Activity and behavior

Black-throated Monitor social behavior

The Hunting area for a male is approximately 7.5 square miles from home, while for females, it is 2.5 square miles. Their range reduces up to many folds in the dry season.

Reproductive behavior of Black Throat Monitors

Their breeding season starts in mid-August and ends at the start of October. Females prefer to do mating on trees. They climb a tree and wait for the counter partner to come.

When the males get the female, they will stay together for 3-4 days, after which the female will lay 1-2 egg clusters/clutches and put them in burrows.

Black Monitors Offspring

The incubation period of the Black Monitors egg is 35-37 days. They deposit their eggs at different sites. Some Monitor females seem to prefer digging their nests into almost the rock hard bottoms of the ant or termite mounds.

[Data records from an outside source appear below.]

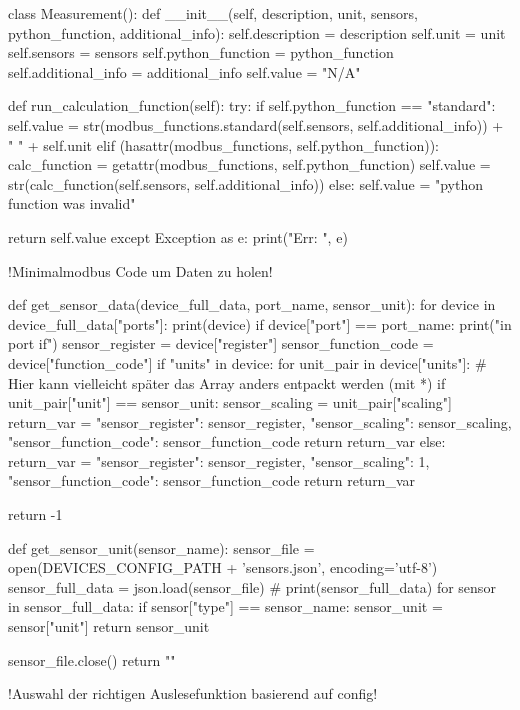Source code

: \begin{pythoncode}
class Measurement():
	def __init__(self, description, unit, sensors, python_function, additional_info):
	self.description = description
	self.unit = unit
	self.sensors = sensors
	self.python_function = python_function
	self.additional_info = additional_info
	self.value = "N/A"
	
	def run_calculation_function(self):
		try:
			if self.python_function == "standard":
				self.value = str(modbus_functions.standard(self.sensors, self.additional_info)) + " " + self.unit
			elif (hasattr(modbus_functions, self.python_function)):
				calc_function = getattr(modbus_functions, self.python_function)
				self.value = str(calc_function(self.sensors, self.additional_info))
			else:
				self.value = "python function was invalid"
			
			return self.value
		except Exception as e:
			print("Err: ", e)
\end{pythoncode}

!Minimalmodbus Code um Daten zu holen!

\begin{pythoncode}	
def get_sensor_data(device_full_data, port_name, sensor_unit):
	for device in device_full_data["ports"]:
	print(device)
	if device["port"] == port_name:
	print("in port if")
	sensor_register = device["register"]
	sensor_function_code = device["function_code"]
	if "units" in device:
	for unit_pair in device["units"]:  # Hier kann vielleicht später das Array anders entpackt werden (mit *)
	if unit_pair["unit"] == sensor_unit:
	sensor_scaling = unit_pair["scaling"]
	return_var = {"sensor_register": sensor_register, "sensor_scaling": sensor_scaling,
		"sensor_function_code": sensor_function_code}
	return return_var
	else:
	return_var = {"sensor_register": sensor_register, "sensor_scaling": 1,
		"sensor_function_code": sensor_function_code}
	return return_var
	
	
	return -1


def get_sensor_unit(sensor_name):
	sensor_file = open(DEVICES_CONFIG_PATH + 'sensors.json', encoding='utf-8')
	sensor_full_data = json.load(sensor_file)
	# print(sensor_full_data)
	for sensor in sensor_full_data:
	if sensor["type"] == sensor_name:
	sensor_unit = sensor["unit"]
	return sensor_unit

	sensor_file.close()
	return ""
\end{pythoncode}

!Auswahl der richtigen Auslesefunktion basierend auf config!
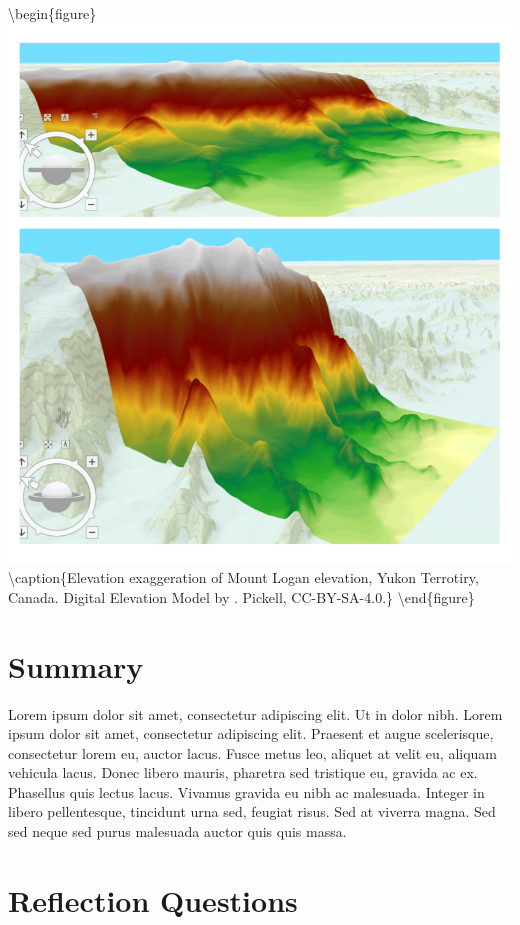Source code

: \documentclass[
]{book}
\begin{document}
\textbackslash begin\{figure\}
\includegraphics[width=0.75\linewidth]{images/09-mount-logan-exaggeration} \textbackslash caption\{Elevation exaggeration of Mount Logan elevation, Yukon Terrotiry, Canada. Digital Elevation Model by \citet{natural_resources_canada_canadian_2015}. Pickell, CC-BY-SA-4.0.\}\label{fig:9-mount-logan-exaggeration}
\textbackslash end\{figure\}

\hypertarget{summary-8}{%
\section{Summary}\label{summary-8}}

Lorem ipsum dolor sit amet, consectetur adipiscing elit. Ut in dolor nibh. Lorem ipsum dolor sit amet, consectetur adipiscing elit. Praesent et augue scelerisque, consectetur lorem eu, auctor lacus. Fusce metus leo, aliquet at velit eu, aliquam vehicula lacus. Donec libero mauris, pharetra sed tristique eu, gravida ac ex. Phasellus quis lectus lacus. Vivamus gravida eu nibh ac malesuada. Integer in libero pellentesque, tincidunt urna sed, feugiat risus. Sed at viverra magna. Sed sed neque sed purus malesuada auctor quis quis massa.

\hypertarget{reflection-questions-6}{%
\section*{Reflection Questions}\label{reflection-questions-6}}
\end{document}
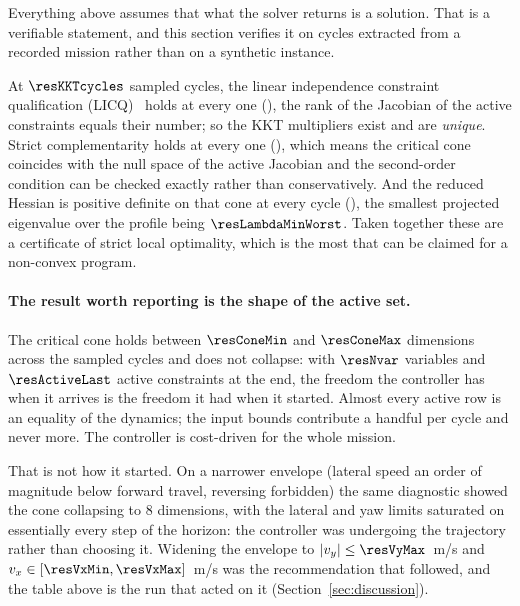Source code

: \documentclass[11pt,a4paper]{article}
\begin{document}
Everything above assumes that what the solver returns is a solution. That is a verifiable statement, and this
section verifies it on cycles extracted from a recorded mission rather than on a synthetic instance.

\begin{table}[htbp]
  \centering
  \small
  \caption{%
  Optimality diagnostics at sampled cycles of the recorded run \resBag. ``active'' counts equalities and
  active bounds together; ``rank'' is the rank of the Jacobian of the active constraints, so LICQ holds
  when the two coincide.}
  \label{res:tab:kkt}
\end{table}

At $\resKKTcycles$ sampled cycles, the linear independence constraint qualification (LICQ)~\cite{nocedal2006numopt} holds at every one (\resLICQalways), the rank of the Jacobian of
the active constraints equals their number; so the KKT multipliers exist and are \emph{unique}. Strict
complementarity holds at every one (\resStrictAlways), which means the critical cone coincides with the null
space of the active Jacobian and the second-order condition can be checked exactly rather than
conservatively. And the reduced Hessian is positive definite on that cone at every cycle
(\resSOCalways), the smallest projected eigenvalue over the profile being $\resLambdaMinWorst$. Taken
together these are a certificate of strict local optimality, which is the most that can be claimed for a
non-convex program.

\paragraph{The result worth reporting is the shape of the active set.} The critical cone holds between
$\resConeMin$ and $\resConeMax$ dimensions across the sampled cycles and does not collapse: with $\resNvar$ variables and $\resActiveLast$ active
constraints at the end, the freedom the controller has when it arrives is the freedom it had when it
started. Almost every active row is an equality of the dynamics; the input bounds contribute a handful per
cycle and never more. The controller is cost-driven for the whole mission.

That is not how it started. On a narrower envelope (lateral speed an order of magnitude below forward
travel, reversing forbidden) the same diagnostic showed the cone collapsing to $8$ dimensions, with the
lateral and yaw limits saturated on essentially every step of the horizon: the controller was undergoing the
trajectory rather than choosing it. Widening the envelope to $|v_y|\le\resVyMax$~m/s and
$v_x\in[\resVxMin,\resVxMax]$~m/s was the recommendation that followed, and the table above is the run that
acted on it (Section~\ref{sec:discussion}).
\end{document}
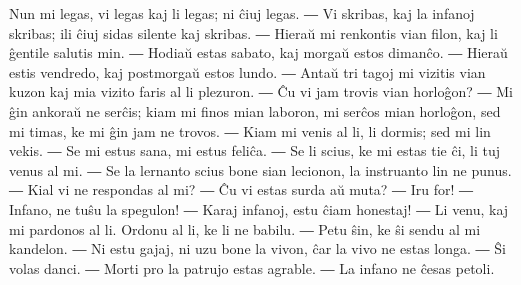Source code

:
Nun mi legas, vi legas kaj li legas; ni ĉiuj legas. ― Vi skribas, kaj la infanoj skribas; ili ĉiuj sidas silente kaj skribas. ― Hieraŭ mi renkontis vian filon, kaj li ĝentile salutis min. ― Hodiaŭ estas sabato, kaj morgaŭ estos dimanĉo. ― Hieraŭ estis vendredo, kaj postmorgaŭ estos lundo. ― Antaŭ tri tagoj mi vizitis vian kuzon kaj mia vizito faris al li plezuron. ― Ĉu vi jam trovis vian horloĝon? ― Mi ĝin ankoraŭ ne serĉis; kiam mi finos mian laboron, mi serĉos mian horloĝon, sed mi timas, ke mi ĝin jam ne trovos. ― Kiam mi venis al li, li dormis; sed mi lin vekis. ― Se mi estus sana, mi estus feliĉa. ― Se li scius, ke mi estas tie ĉi, li tuj venus al mi. ― Se la lernanto scius bone sian lecionon, la instruanto lin ne punus. ― Kial vi ne respondas al mi? ― Ĉu vi estas surda aŭ muta? ― Iru for! ― Infano, ne tuŝu la spegulon! ― Karaj infanoj, estu ĉiam honestaj! ― Li venu, kaj mi pardonos al li. Ordonu al li, ke li ne babilu. ― Petu ŝin, ke ŝi sendu al mi kandelon. ― Ni estu gajaj, ni uzu bone la vivon, ĉar la vivo ne estas longa. ― Ŝi volas danci. ― Morti pro la patrujo estas agrable. ― La infano ne ĉesas petoli.

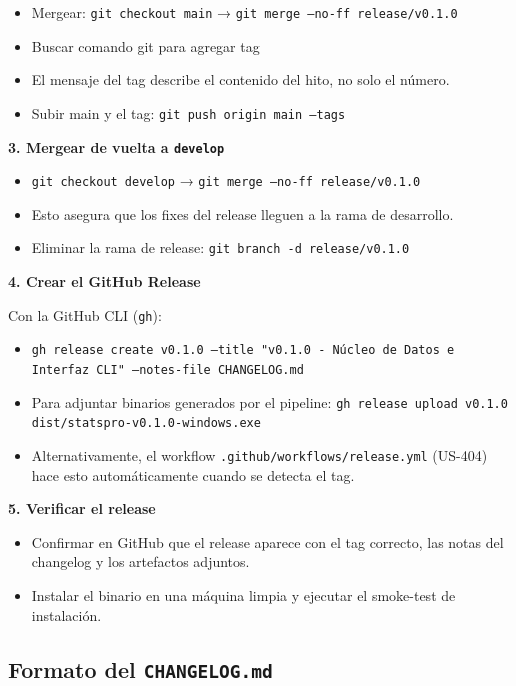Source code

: \documentclass[11pt,a4paper]{article}
\newcommand{\fpath}[1]{\texttt{\small #1}}
\begin{document}
\begin{itemize}[nosep]
  \item Mergear: \fpath{git checkout main} → \fpath{git merge --no-ff release/v0.1.0}
	\item  Buscar comando git para agregar tag
  \item El mensaje del tag describe el contenido del hito, no solo el número.
  \item Subir main y el tag: \fpath{git push origin main --tags}
\end{itemize}

\textbf{3. Mergear de vuelta a \fpath{develop}}

\begin{itemize}[nosep]
  \item \fpath{git checkout develop} → \fpath{git merge --no-ff release/v0.1.0}
  \item Esto asegura que los fixes del release lleguen a la rama de desarrollo.
  \item Eliminar la rama de release: \fpath{git branch -d release/v0.1.0}
\end{itemize}

\textbf{4. Crear el GitHub Release}

Con la GitHub CLI (\fpath{gh}):
\begin{itemize}[nosep]
  \item \fpath{gh release create v0.1.0 --title "v0.1.0 - Núcleo de Datos e Interfaz CLI" --notes-file CHANGELOG.md}
  \item Para adjuntar binarios generados por el pipeline: \fpath{gh release upload v0.1.0 dist/statspro-v0.1.0-windows.exe}
  \item Alternativamente, el workflow \fpath{.github/workflows/release.yml} (US-404) hace esto automáticamente cuando se detecta el tag.
\end{itemize}

\textbf{5. Verificar el release}

\begin{itemize}[nosep]
  \item Confirmar en GitHub que el release aparece con el tag correcto, las notas del changelog y los artefactos adjuntos.
  \item Instalar el binario en una máquina limpia y ejecutar el smoke-test de instalación.
\end{itemize}

\subsection{Formato del \texttt{CHANGELOG.md}}
\end{document}
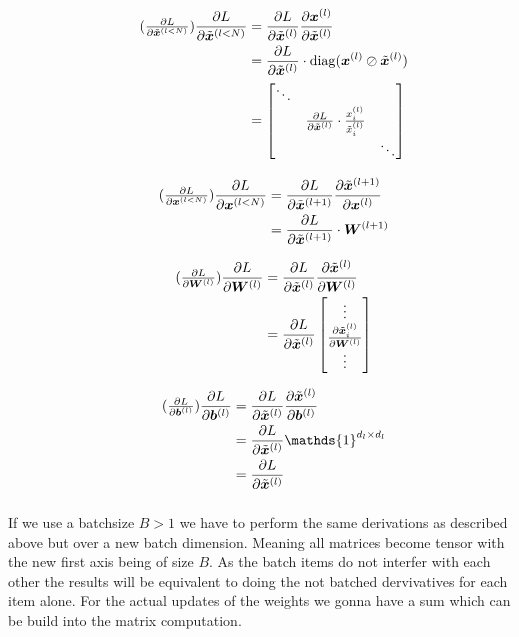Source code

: \documentclass{article}
\newcommand\bM[1]{\ensuremath{\begin{bmatrix}#1\end{bmatrix}}}
\newcommand\·{\ensuremath{\cdot}}
\newcommand\…{\ensuremath{\dots}}
\renewcommand\t{\ensuremath{\times}}
\DeclareMathOperator{\diag}{diag}
\newcommand{\⇔}{\ensuremath{\iff}}
\newcommand{\⇐}{\ensuremath{\impliedby}}
\newcommand{\⇒}{\ensuremath{\implies}}
\newcommand\f[2]{\ensuremath{\frac{#1}{#2}}}
\newcommand\pf[2]{\ensuremath{\frac{\partial {#1}}{\partial {#2}}}}
\newcommand*{\B}[1]{\ifmmode\bm{#1}\else\textbf{#1}\fi}
\newcommand\1{\ensuremath{\mathds{1}}}
\newcommand\ℝ{\ensuremath{\mathds{R}}}
\begin{document}
\begin{align*}
  \tag{$\pf{L}{\tilde{\B{x}}^{(l<N)}}$}
  \pf{L}{\tilde{\B{x}}^{(l<N)}}
  &= \pf{L}{\tilde{\B{x}}^{(l)}}\pf{\B{x}^{(l)}}{\tilde{\B{x}}^{(l)}}\\
  &= \pf{L}{\tilde{\B{x}}^{(l)}}\·\diag(\B{x}^{(l)}\oslash\tilde{\B{x}}^{(l)})\\
  &= \bM{\ddots & &\\ & \pf{L}{\tilde{\B{x}}^{(l)}}\·\f{x^{(l)}_i}{\tilde{x}^{(l)}_i} &\\ & &\ddots}
\end{align*}

\begin{align*}
  \tag{$\pf{L}{\B{x}^{(l<N)}}$}
  \pf{L}{\B{x}^{(l<N)}}
  &= \pf{L}{\tilde{\B{x}}^{(l+1)}}\pf{\tilde{\B{x}}^{(l+1)}}{\B{x}^{(l)}}\\
  &= \pf{L}{\tilde{\B{x}}^{(l+1)}}\·\B{W}^{(l+1)}\\
\end{align*}

\begin{align*}
  \tag{$\pf{L}{\B{W}^{(l)}}$}
  \pf{L}{\B{W}^{(l)}}
  &= \pf{L}{\tilde{\B{x}}^{(l)}} \pf{\tilde{\B{x}}^{(l)}}{\B{W}^{(l)}}\\
  &= \pf{L}{\tilde{\B{x}}^{(l)}} \bM{\vdots\\\pf{\tilde{\B{x}}^{(l)}_i}{\B{W}^{(l)}}\\\vdots}
\end{align*}

\begin{align*}
  \tag{$\pf{L}{\B{b}^{(l)}}$}
  \pf{L}{\B{b}^{(l)}}
  &= \pf{L}{\tilde{\B{x}}^{(l)}}\pf{\tilde{\B{x}}^{(l)}}{\B{b}^{(l)}}\\
  &= \pf{L}{\tilde{\B{x}}^{(l)}}\1^{d_l\t d_l}\\
  &= \pf{L}{\tilde{\B{x}}^{(l)}}
\end{align*}

\subsubsection{}
If we use a batchsize $B>1$ we have to perform the same derivations as described above but over a new batch dimension.
Meaning all matrices become tensor with the new first axis being of size $B$.
As the batch items do not interfer with each other the results will be equivalent to doing the not batched dervivatives for each item alone.
For the actual updates of the weights we gonna have a sum which can be build into the matrix computation.
\end{document}
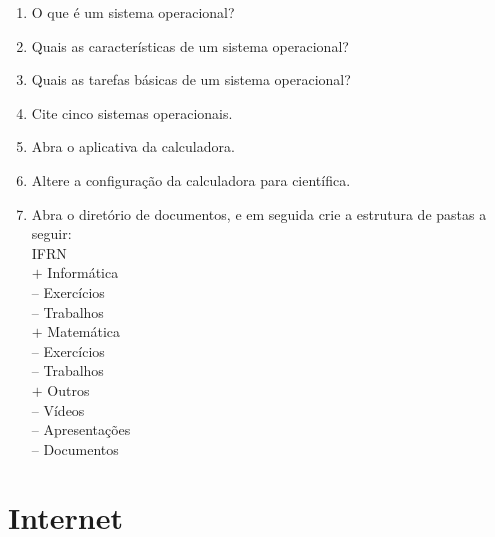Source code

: \documentclass[11pt]{article}
\begin{document}
		\begin{enumerate}
			\item O que é um sistema operacional?
			\item Quais as características de um sistema operacional?
			\item Quais as tarefas básicas de um sistema operacional?
			\item Cite cinco sistemas operacionais.
			\item	Abra o aplicativa da calculadora.
			\item Altere a configura\c cão da calculadora para científica.
			\item Abra o diretório de documentos, e em seguida crie a estrutura de pastas a seguir:\\
IFRN\\
$+$ Informática\\
-- Exercícios\\
-- Trabalhos\\
$+$ Matemática\\
-- Exercícios\\
-- Trabalhos\\
$+$ Outros\\
-- Vídeos\\
-- Apresentações\\
-- Documentos\\
	\end{enumerate}
		
	\newpage
	\section{Internet}
	
	
\end{document}
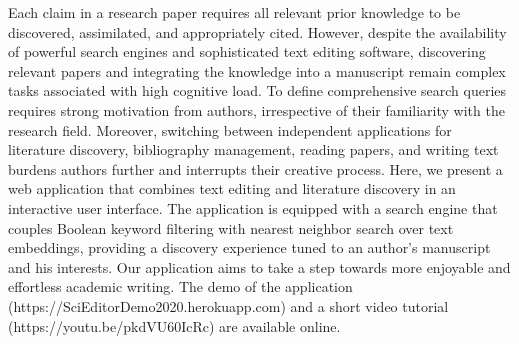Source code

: Each claim in a research paper requires all relevant prior knowledge to be discovered, assimilated, and appropriately cited. However, despite the availability of powerful search engines and sophisticated text editing software, discovering relevant papers and integrating the knowledge into a manuscript remain complex tasks associated with high cognitive load. To define comprehensive search queries requires strong motivation from authors, irrespective of their familiarity with the research field. Moreover, switching between independent applications for literature discovery, bibliography management, reading papers, and writing text burdens authors further and interrupts their creative process. Here, we present a web application that combines text editing and literature discovery in an interactive user interface. The application is equipped with a search engine that couples Boolean keyword filtering with nearest neighbor search over text embeddings, providing a discovery experience tuned to an author's manuscript and his interests. Our application aims to take a step towards more enjoyable and effortless academic writing. The demo of the application (https://SciEditorDemo2020.herokuapp.com) and a short video tutorial (https://youtu.be/pkdVU60IcRc) are available online.
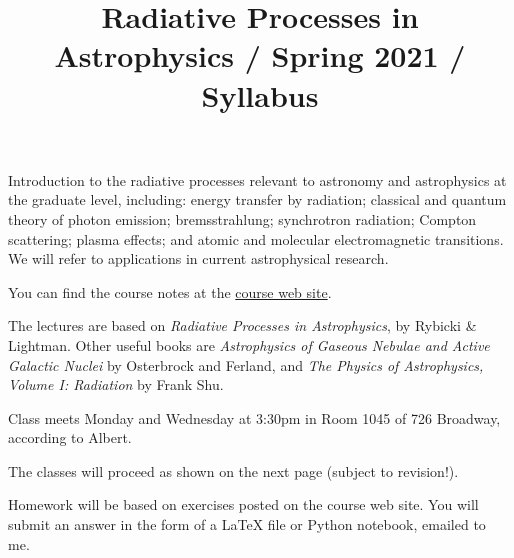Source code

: \documentclass[11pt, preprint]{aastex}
\begin{document}
\title{\bf Radiative Processes in Astrophysics / Spring 2021 / Syllabus }

\noindent Introduction to the radiative processes relevant to astronomy and
astrophysics at the graduate level, including: energy transfer by
radiation; classical and quantum theory of photon emission;
bremsstrahlung; synchrotron radiation; Compton scattering; plasma
effects; and atomic and molecular electromagnetic transitions.  We
will refer to applications in current astrophysical research.

\noindent You can find the course notes at the
\href{http://blanton144.github.io/radiative}{course web site}. 

\noindent The lectures are based on {\it Radiative Processes in
  Astrophysics}, by Rybicki \& Lightman. Other useful books are {\it
  Astrophysics of Gaseous Nebulae and Active Galactic Nuclei} by
Osterbrock and Ferland, and {\it The Physics of Astrophysics, Volume
  I: Radiation} by Frank Shu. 

\noindent Class meets Monday and Wednesday at 3:30pm in Room 1045 of
726 Broadway, according to Albert.

\noindent The classes will proceed as shown on the next page (subject
to revision!).

\noindent 
Homework will be based on exercises posted on the course web site.
You will submit an answer in the form of a LaTeX file or Python
notebook, emailed to me.
\end{document}
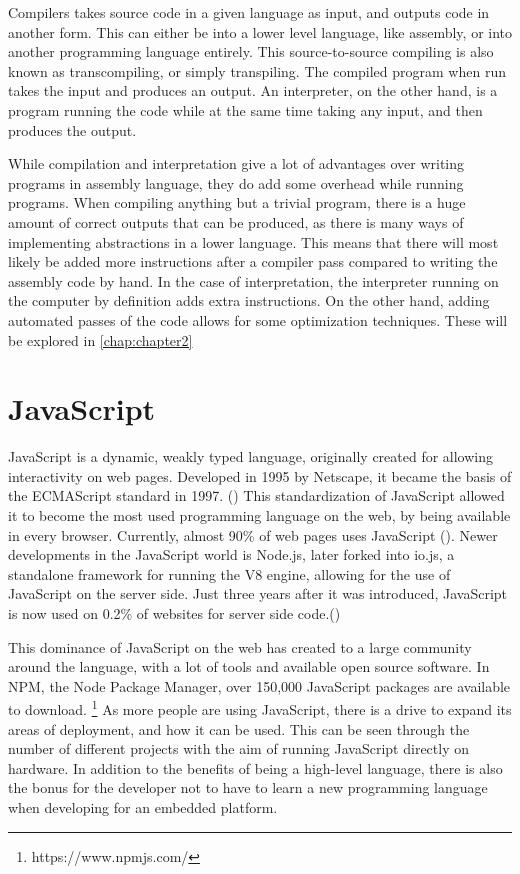 Compilers takes source code in a given language as input, and outputs code in another form. This can either be into a lower level language, like assembly, or into another programming language entirely.
This source-to-source compiling is also known as transcompiling, or simply transpiling.
The compiled program when run takes the input and produces an output. 
An interpreter, on the other hand, is a program running the code while at the same time taking any input, and then produces the output.

While compilation and interpretation give a lot of advantages over writing programs in assembly language, they do add some overhead while running programs.
When compiling anything but a trivial program, there is a huge amount of correct outputs that can be produced, as there is many ways of implementing abstractions in a lower language.
This means that there will most likely be added more instructions after a compiler pass compared to writing the assembly code by hand.
In the case of interpretation, the interpreter running on the computer by definition adds extra instructions. 
On the other hand, adding automated passes of the code allows for some optimization techniques.
These will be explored in \cref{chap:chapter2}

\section{JavaScript}
JavaScript is a dynamic, weakly typed language, originally created for allowing interactivity on web pages.
Developed in 1995 by Netscape, it became the basis of the ECMAScript standard in 1997. (\cite{jshistory})
This standardization of JavaScript allowed it to become the most used programming language on the web, by being available in every browser.
Currently, almost 90\% of web pages uses JavaScript (\cite{jsclientstats}).
Newer developments in the JavaScript world is Node.js, later forked into io.js, a standalone framework for running the V8 engine, allowing for the use of JavaScript on the server side.
Just three years after it was introduced, JavaScript is now used on 0.2\% of websites for server side code.(\cite{jsserverstats})

This dominance of JavaScript on the web has created to a large community around the language, with a lot of tools and available open source software.
In NPM, the Node Package Manager, over 150,000 JavaScript packages are available to download. \footnote{https://www.npmjs.com/}
As more people are using JavaScript, there is a drive to expand its areas of deployment, and how it can be used.
This can be seen through the number of different projects with the aim of running JavaScript directly on hardware.
In addition to the benefits of being a high-level language, there is also the bonus for the developer not to have to learn a new programming language when developing for an embedded platform.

Nature creates an extraordinary phenomenon to save their eggs for the sustainability of this species. Naturally, the termites rebuild their mounds around the eggs in the wild to retain the humidity essential for their existence, thus protecting the Black Monitor eggs encased inside their mounds and also provide them with the optimal moisture they need.

These Monitors are adapted to bury their eggs in moist soil that retains moisture. When variations occur in regular moisture or environment, these eggs can take a year to hatch!

Monitors Conservation Status

  • Monitors are at considerable risk because of their requirements for large areas of their optimum habitat.
  • They are considered somewhat endangered because of excessive hunting and killing in the past for food.
    Their leathery coat is also costly, so they also become the victim of the illegal leather trade.
  • Local people also kill them due to fear or for some spiritual reasons
  • Black Monitors body organs and their skin is also used in some local and traditional medicine.

Fascinating Fact About Black Monitor Family

All species of Family Varanus are called Cape Monitors. Black Throat Monitor is also included in it. This Family consists of 32 species and almost 60 subspecies; this also includes the largest lizards on Earth or in existence, the Komodo Dragon, which can reach up to 10.2 feet in length, and the smallest is the seven-inch short-tailed Monitor.